Could we get the output of something like an lspci -vt? Then you would be
able to tell what the device is on the other side of the link from 00:1c.5
and then we could probably check to see if there has been any changes for
the device driver on the other end of the link.
"lspci -vt" reliably causes one occurance of the message, which is
logged by the kernel before lspci has written anything to stdout.
pcieport 0000:00:1c.5: AER: Corrected error received: id=00e5
pcieport 0000:00:1c.5: PCIe Bus Error: severity=Corrected,
type=Physical Layer, id=00e5(Receiver ID)
pcieport 0000:00:1c.5: device [8086:9d15] error status/mask=00000001/00002000
pcieport 0000:00:1c.5: [ 0] Receiver Error

-[0000:00]-+-00.0 Intel Corporation Device 1904
+-02.0 Intel Corporation Device 1916
+-04.0 Intel Corporation Device 1903
+-08.0 Intel Corporation Device 1911
+-14.0 Intel Corporation Device 9d2f
+-14.2 Intel Corporation Device 9d31
+-15.0 Intel Corporation Device 9d60
+-15.1 Intel Corporation Device 9d61
+-16.0 Intel Corporation Device 9d3a
+-17.0 Intel Corporation Device 9d03
+-1c.0-[01]--
+-1c.4-[02]----00.0 Realtek Semiconductor Co., Ltd.
RTL8111/8168 PCI Express Gigabit Ethernet controller
+-1c.5-[03]----00.0 Realtek Semiconductor Co., Ltd. Device b723
+-1f.0 Intel Corporation Device 9d48
+-1f.2 Intel Corporation Device 9d21
+-1f.3 Intel Corporation Device 9d70
\-1f.4 Intel Corporation Device 9d23

Does this mean these messages are somehow related to the Realtek b723
device? That is the wifi card.
Using x86_64_defconfig there is not even any driver loaded for this
device, yet the messages appear quite a bit.
If I use a full config with all the relevant drivers including
rtlwifi, the frequency of these messages goes up a lot though.
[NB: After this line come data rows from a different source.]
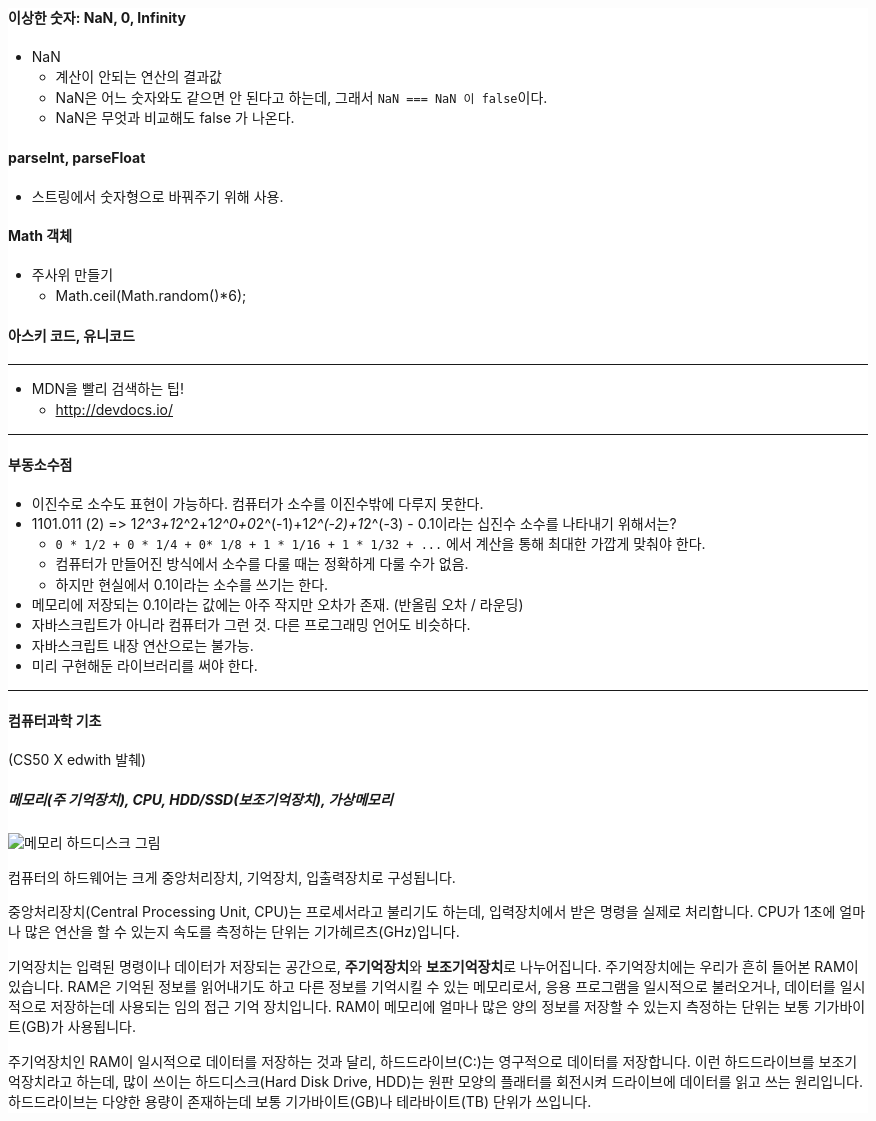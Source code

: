 #### 이상한 숫자: NaN, 0, Infinity
- NaN
    - 계산이 안되는 연산의 결과값
    - NaN은 어느 숫자와도 같으면 안 된다고 하는데, 그래서 `NaN === NaN 이 false`이다.
    - NaN은 무엇과 비교해도 false 가 나온다.

#### parseInt, parseFloat
- 스트링에서 숫자형으로 바꿔주기 위해 사용.

#### Math 객체
- 주사위 만들기
    - Math.ceil(Math.random()*6);

#### 아스키 코드, 유니코드


* * *

- MDN을 빨리 검색하는 팁!
    - http://devdocs.io/

* * *

#### 부동소수점
- 이진수로 소수도 표현이 가능하다. 컴퓨터가 소수를 이진수밖에 다루지 못한다.
- 1101.011 (2) => 1*2^3+1*2^2+1*2^0+0*2^(-1)+1*2^(-2)+1*2^(-3)  - 0.1이라는 십진수 소수를 나타내기 위해서는?
    - `0 * 1/2 + 0 * 1/4 + 0* 1/8 + 1 * 1/16 + 1 * 1/32 + ...` 에서 계산을 통해 최대한 가깝게 맞춰야 한다.
    - 컴퓨터가 만들어진 방식에서 소수를 다룰 때는 정확하게 다룰 수가 없음.
    - 하지만 현실에서 0.1이라는 소수를 쓰기는 한다.
- 메모리에 저장되는 0.1이라는 값에는 아주 작지만 오차가 존재. (반올림 오차 / 라운딩)
- 자바스크립트가 아니라 컴퓨터가 그런 것. 다른 프로그래밍 언어도 비슷하다.
- 자바스크립트 내장 연산으로는 불가능.
- 미리 구현해둔 라이브러리를 써야 한다.


* * *

#### 컴퓨터과학 기초
(CS50 X edwith 발췌)

##### 메모리(주 기억장치), CPU, HDD/SSD(보조기억장치), 가상메모리

![메모리 하드디스크 그림](http://mooc.phinf.nhnnext.org/20170717_35/1500267098736lgVUm_PNG/1.2_-01.png)

컴퓨터의 하드웨어는 크게 중앙처리장치, 기억장치, 입출력장치로 구성됩니다.

중앙처리장치(Central Processing Unit, CPU)는 프로세서라고 불리기도 하는데, 입력장치에서 받은 명령을 실제로 처리합니다. CPU가 1초에 얼마나 많은 연산을 할 수 있는지 속도를 측정하는 단위는 기가헤르츠(GHz)입니다.

기억장치는 입력된 명령이나 데이터가 저장되는 공간으로, **주기억장치**와 **보조기억장치**로 나누어집니다. 주기억장치에는 우리가 흔히 들어본 RAM이 있습니다. RAM은 기억된 정보를 읽어내기도 하고 다른 정보를 기억시킬 수 있는 메모리로서, 응용 프로그램을 일시적으로 불러오거나, 데이터를 일시적으로 저장하는데 사용되는 임의 접근 기억 장치입니다. RAM이 메모리에 얼마나 많은 양의 정보를 저장할 수 있는지 측정하는 단위는 보통 기가바이트(GB)가 사용됩니다.

주기억장치인 RAM이 일시적으로 데이터를 저장하는 것과 달리, 하드드라이브(C:)는 영구적으로 데이터를 저장합니다. 이런 하드드라이브를 보조기억장치라고 하는데, 많이 쓰이는 하드디스크(Hard Disk Drive, HDD)는 원판 모양의 플래터를 회전시켜 드라이브에 데이터를 읽고 쓰는 원리입니다. 하드드라이브는 다양한 용량이 존재하는데 보통 기가바이트(GB)나 테라바이트(TB) 단위가 쓰입니다. 
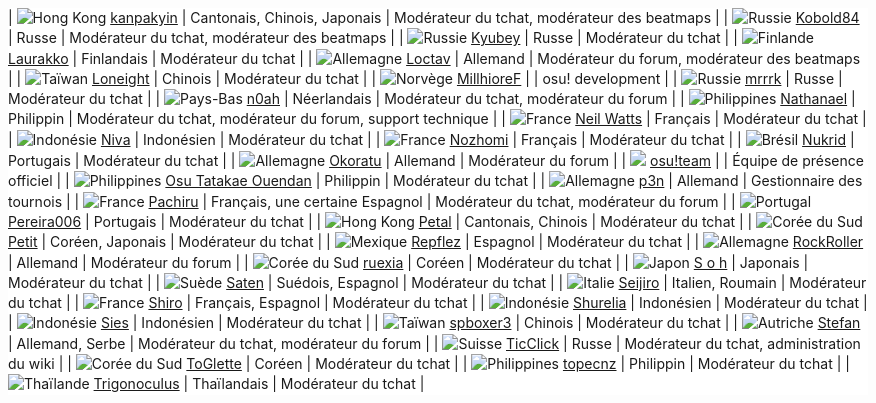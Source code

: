 | ![][flag_HK] [kanpakyin](https://osu.ppy.sh/users/394326) | Cantonais, Chinois, Japonais | Modérateur du tchat, modérateur des beatmaps |
| ![][flag_RU] [Kobold84](https://osu.ppy.sh/users/3227533) | Russe | Modérateur du tchat, modérateur des beatmaps |
| ![][flag_RU] [Kyubey](https://osu.ppy.sh/users/2195646) | Russe | Modérateur du tchat |
| ![][flag_FI] [Laurakko](https://osu.ppy.sh/users/7253731) | Finlandais | Modérateur du tchat |
| ![][flag_DE] [Loctav](https://osu.ppy.sh/users/71366) | Allemand | Modérateur du forum, modérateur des beatmaps |
| ![][flag_TW] [Loneight](https://osu.ppy.sh/users/663131) | Chinois | Modérateur du tchat |
| ![][flag_NO] [MillhioreF](https://osu.ppy.sh/users/941094) |  | osu! development |
| ![][flag_RU] [mrrrk](https://osu.ppy.sh/users/9936528) | Russe | Modérateur du tchat |
| ![][flag_NL] [n0ah](https://osu.ppy.sh/users/3086393) | Néerlandais | Modérateur du tchat, modérateur du forum |
| ![][flag_PH] [Nathanael](https://osu.ppy.sh/users/2295078) | Philippin | Modérateur du tchat, modérateur du forum, support technique |
| ![][flag_FR] [Neil Watts](https://osu.ppy.sh/users/3048059) | Français | Modérateur du tchat |
| ![][flag_ID] [Niva](https://osu.ppy.sh/users/197805) | Indonésien | Modérateur du tchat |
| ![][flag_FR] [Nozhomi](https://osu.ppy.sh/users/2716981) | Français | Modérateur du tchat |
| ![][flag_BR] [Nukrid](https://osu.ppy.sh/users/2307484) | Portugais | Modérateur du tchat |
| ![][flag_DE] [Okoratu](https://osu.ppy.sh/users/1623405) | Allemand | Modérateur du forum |
| ![][flag___] [osu!team](https://osu.ppy.sh/users/4341397) |  | Équipe de présence officiel |
| ![][flag_PH] [Osu Tatakae Ouendan](https://osu.ppy.sh/users/594210) | Philippin | Modérateur du tchat |
| ![][flag_DE] [p3n](https://osu.ppy.sh/users/123703) | Allemand | Gestionnaire des tournois |
| ![][flag_FR] [Pachiru](https://osu.ppy.sh/users/2850983) | Français, une certaine Espagnol | Modérateur du tchat, modérateur du forum |
| ![][flag_PT] [Pereira006](https://osu.ppy.sh/users/537344) | Portugais | Modérateur du tchat |
| ![][flag_HK] [Petal](https://osu.ppy.sh/users/7354729) | Cantonais, Chinois | Modérateur du tchat |
| ![][flag_KR] [Petit](https://osu.ppy.sh/users/4637369) | Coréen, Japonais | Modérateur du tchat |
| ![][flag_MX] [Repflez](https://osu.ppy.sh/users/201392) | Espagnol | Modérateur du tchat |
| ![][flag_DE] [RockRoller](https://osu.ppy.sh/users/8388854) | Allemand | Modérateur du forum |
| ![][flag_KR] [ruexia](https://osu.ppy.sh/users/385069) | Coréen | Modérateur du tchat |
| ![][flag_JP] [S o h](https://osu.ppy.sh/users/2234772) | Japonais | Modérateur du tchat |
| ![][flag_SE] [Saten](https://osu.ppy.sh/users/444506) | Suédois, Espagnol | Modérateur du tchat |
| ![][flag_IT] [Seijiro](https://osu.ppy.sh/users/2581696) | Italien, Roumain | Modérateur du tchat |
| ![][flag_FR] [Shiro](https://osu.ppy.sh/users/113005) | Français, Espagnol | Modérateur du tchat |
| ![][flag_ID] [Shurelia](https://osu.ppy.sh/users/3807986) | Indonésien | Modérateur du tchat |
| ![][flag_ID] [Sies](https://osu.ppy.sh/users/6491991) | Indonésien | Modérateur du tchat |
| ![][flag_TW] [spboxer3](https://osu.ppy.sh/users/197974) | Chinois | Modérateur du tchat |
| ![][flag_AT] [Stefan](https://osu.ppy.sh/users/626907) | Allemand, Serbe | Modérateur du tchat, modérateur du forum |
| ![][flag_CH] [TicClick](https://osu.ppy.sh/users/672931) | Russe | Modérateur du tchat, administration du wiki |
| ![][flag_KR] [ToGlette](https://osu.ppy.sh/users/1076236) | Coréen | Modérateur du tchat |
| ![][flag_PH] [topecnz](https://osu.ppy.sh/users/2103927) | Philippin | Modérateur du tchat |
| ![][flag_TH] [Trigonoculus](https://osu.ppy.sh/users/7627013) | Thaïlandais | Modérateur du tchat |

[flag_AR]: /wiki/shared/flag/AR.gif "Argentine"
[flag_AT]: /wiki/shared/flag/AT.gif "Autriche"
[flag_AU]: /wiki/shared/flag/AU.gif "Australie"
[flag_BR]: /wiki/shared/flag/BR.gif "Brésil"
[flag_CH]: /wiki/shared/flag/CH.gif "Suisse"
[flag_DE]: /wiki/shared/flag/DE.gif "Allemagne"
[flag_ES]: /wiki/shared/flag/ES.gif "Espagne"
[flag_FI]: /wiki/shared/flag/FI.gif "Finlande"
[flag_FR]: /wiki/shared/flag/FR.gif "France"
[flag_GB]: /wiki/shared/flag/GB.gif "Royaume-Unis"
[flag_HK]: /wiki/shared/flag/HK.gif "Hong Kong"
[flag_HM]: /wiki/shared/flag/HM.gif "Îles Heard et McDonald"
[flag_ID]: /wiki/shared/flag/ID.gif "Indonésie"
[flag_IT]: /wiki/shared/flag/IT.gif "Italie"
[flag_JP]: /wiki/shared/flag/JP.gif "Japon"
[flag_KR]: /wiki/shared/flag/KR.gif "Corée du Sud"
[flag_MX]: /wiki/shared/flag/MX.gif "Mexique"
[flag_MY]: /wiki/shared/flag/MY.gif "Malaisie"
[flag_NL]: /wiki/shared/flag/NL.gif "Pays-Bas"
[flag_NO]: /wiki/shared/flag/NO.gif "Norvège"
[flag_PH]: /wiki/shared/flag/PH.gif "Philippines"
[flag_PL]: /wiki/shared/flag/PL.gif "Pologne"
[flag_PT]: /wiki/shared/flag/PT.gif "Portugal"
[flag_RU]: /wiki/shared/flag/RU.gif "Russie"
[flag_SE]: /wiki/shared/flag/SE.gif "Suède"
[flag_TH]: /wiki/shared/flag/TH.gif "Thaïlande"
[flag_TR]: /wiki/shared/flag/TR.gif "Turquie"
[flag_TW]: /wiki/shared/flag/TW.gif "Taïwan"
[flag_US]: /wiki/shared/flag/US.gif "États-Unis"
[flag___]: /wiki/shared/flag/__.gif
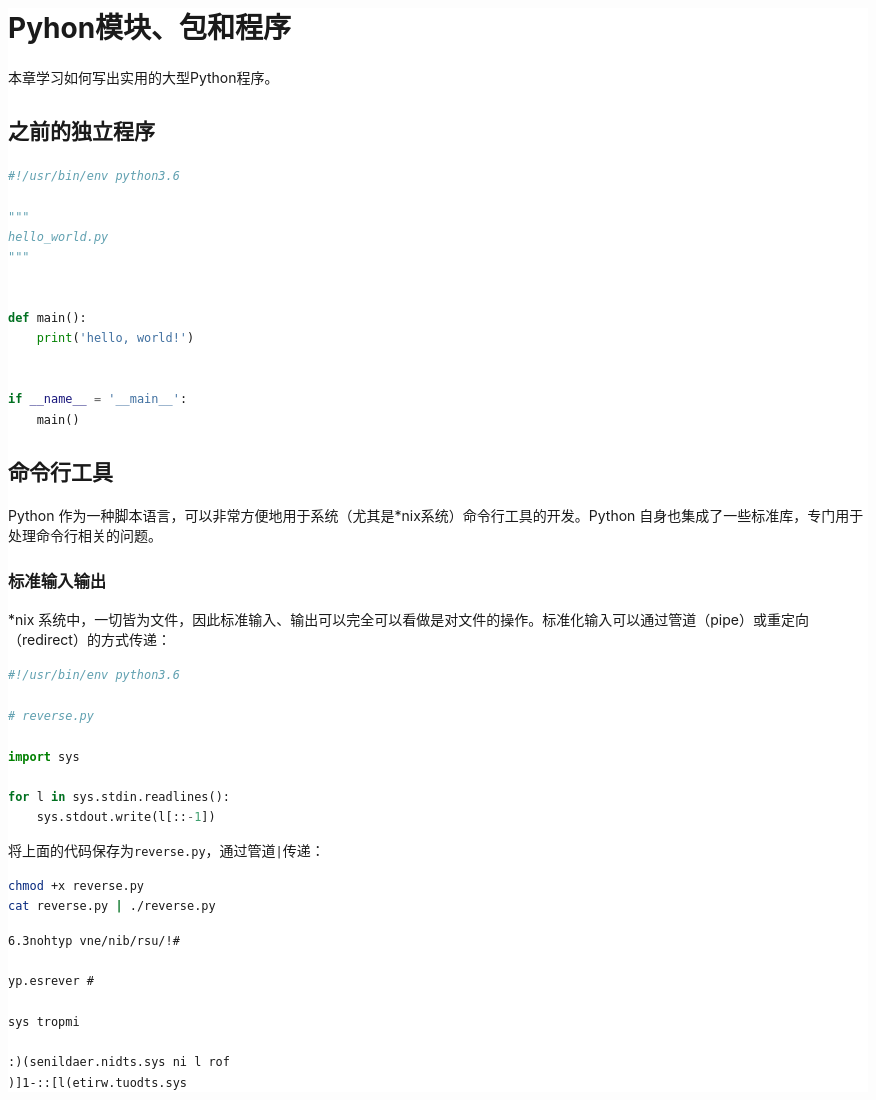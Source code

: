 
# Pyhon模块、包和程序
本章学习如何写出实用的大型Python程序。

## 之前的独立程序

```python
#!/usr/bin/env python3.6

"""
hello_world.py
"""


def main():
    print('hello, world!')


if __name__ = '__main__':
    main()
```

## 命令行工具

Python 作为一种脚本语言，可以非常方便地用于系统（尤其是*nix系统）命令行工具的开发。Python 自身也集成了一些标准库，专门用于处理命令行相关的问题。


### 标准输入输出

*nix 系统中，一切皆为文件，因此标准输入、输出可以完全可以看做是对文件的操作。标准化输入可以通过管道（pipe）或重定向（redirect）的方式传递：


```python
#!/usr/bin/env python3.6

# reverse.py

import sys

for l in sys.stdin.readlines():
    sys.stdout.write(l[::-1])
```

将上面的代码保存为`reverse.py`，通过管道`|`传递：

```sh
chmod +x reverse.py
cat reverse.py | ./reverse.py
```

```
6.3nohtyp vne/nib/rsu/!#

yp.esrever #

sys tropmi

:)(senildaer.nidts.sys ni l rof
)]1-::[l(etirw.tuodts.sys
```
The correctable errors are likely a result of some sort of link error between the root port 00:1c.5 and the wireless adapter at 3:00.0. What is likely happening is that when the device is unused it transitions down to a lower power link state like L0s or L1, and when it comes out of that state it is likely triggering the PCIe error most likely as a result of something during the PCIe link training sequence.

You might want to notify the manufacturer of the laptop as they may need to address an issue in their hardware, firmware, or possibly add a workaround to mask off Receiver Error reporting for their part via either a PCIe quirk or driver fix.

My suspicion since this is a laptop is that something like a power
management change might be responsible if this is a regression as I have
seen messages like this pop up as a result of ASPM being enabled before.
It's likely not a regression, this is brand new hardware and this
message is seen on all kernels that we have tried (4.1, 4.2, master).
pcie_aspm=off also makes these messages go away.

Correctable errors are considered a sign of the PCIe link health. In theory they can be ignored since by definition they can be corrected by the hardware. One thing you could do if you aren't using the wireless card would be to simply switch off the correctable error reporting by setting the mask bit for it in configuration space using setpci.

To do that what you could do is find the offset for the PCIe AER configuration register for your port by doing a "lspci -vvv -s 0:1c.5" and what you should get will be a dump listing the capabilities and their current settings. In there you should find a line like:
Capabilities: [148 v1] Advanced Error Reporting

The 148 is the hex offset of the configuration space. The Correctable Error mask is located at a hex offset of 0x14 from there. So adding the hex values 0x148 and 0x14 gives us 0x15C. To disable reporting correctable receiver errors you would just want to add a 1 to whatever value you get from "setpci -s 0:1c.5 0x15C.l" and then write that value back. So for example on my system I ended up with something like "setpci -s 0:1c.5 0x15C.l=2001" where the output from the first command was 2000.